Un trance agrio se constata. Se vislumbra todo un itinerario de experiencia sobre el ser humano en su relación con los valores, con sus circunstancias, con las provocaciones, con sus anhelos, con sus sueños, con sus provocaciones, con sus objetivos e intenciones, con sus peticiones, con sus miradas… Y a continuación… la alegría.

Es la Semana Santa en la Región de Murcia, con sus procesiones, con sus cortejos, con sus escenas, con sus tradiciones, con los niños y mayores, con los nazarenos, unos vestidos como tales, todos de corazón.

Me pregunta un niño que significan estos días, y le contesto que esperanza, así como fe y caridad, que es, en paralelo, aprendizaje; y, sobre todo, perdón y alegría por la confianza que se recobra tras esta misión que es siempre catarsis.
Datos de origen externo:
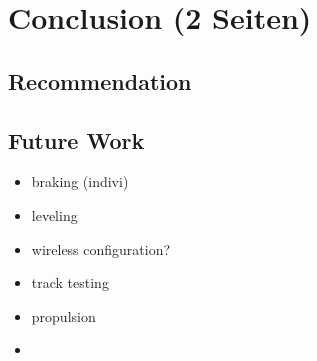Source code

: \documentclass[ExampleMasters.tex]{subfiles}
\begin{document}
\clearpage
\chapter{Conclusion (2 Seiten)}
\label{chap:conclusion}

\section{Recommendation}
\label{sec:recommendation}



\section{Future Work}
\label{sec:future_work}

\begin{itemize}
	\item braking (indivi)
	\item leveling
	\item wireless configuration?
	\item track testing
	\item propulsion
	\item 
\end{itemize}
\end{document}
Son unos episodios recurrentes que nos recuerdan que todo puede producirse desde la estimación, la admiración y la determinación del otro, tan importante como igual.

Es, además, recuerdo, pero, desde otra perspectiva, presente y futuro. Palpamos la vinculación del hombre y la mujer con Dios, que predispone todo para compartir el pan y la mesa con los suyos, con los que fueron creados a su imagen y semejanza. Hay valores, se comparte una ética, nos deleitamos con una estética que sobresale para convertirse en pedagógica. Es un libro abierto para llegar a los recodos del alma.

En realidad, no lo olvidemos, la Semana Santa eres tú, y yo, somos todos, reconocidos en el triunfo, la caída, y la vuelta a la existencia, como nos enseñaron nuestros mayores.

Recordemos y disfrutemos

Y me van a permitir que les glose que estas jornadas son las de las mamás, que entregan su energía para sacarnos adelante, para comprender lo milagroso, para afrontar lo irremediable. Cargan con todo y todo lo pueden. Son fuertes hasta decir basta, y más. Quieren hasta el infinito, y más. Lloran y ríen hasta reventar, y más. Y recogen la mochila y la sangre de los hijos, como entregaron la suya propia. Esas madres eternas que nos hacen rocas. Esas madres que son guías, que desde la firmeza regalan sabiduría y ternura, que nos marcan los hitos principales a partir de la infancia, cuanto todo se forja, como afirmaba el poeta Rosales.

Me confieso devoto de la Virgen de los Dolores, como lo soy de la de la Fuensanta. Mi hermana y, antes que ella, mi abuela, y, desde tiempos pretéritos, sus ancestras, portaron este vocativo: mis Lolas, “que mientras yo viva no estarán solas”. Por eso, cuando surge el viernes de Dolores, medito sobre lo que sufrió en los prolegómenos, durante y después de estos eventos, como padecen nuevamente tantas progenitoras hoy en día. Me fijo en las de Ucrania y me quedo sin palabras.

En verdad, sí tengo unos últimos vocablos para referir que debemos disfrutar de la Semana Santa como si fuera inédita, con el corazón a la escucha, como reclamaba el

Rey Salomón, estando prestos a lo que se representa, a lo que se rememora. Al tiempo sería bueno que divisáramos a los vecinos para analizar cómo se hallan y qué podemos hacer por ellos. En su vivificación estos días no le daremos más alegría a esa Madre y a ese Hijo que brindando el bien. Demostremos, por favor, nuestra estima por estos acontecimientos. Debo confesarles que estoy enamorado de la Semana Santa.

Y una cosa más: dispongámonos en la tarea de ser honestamente felices.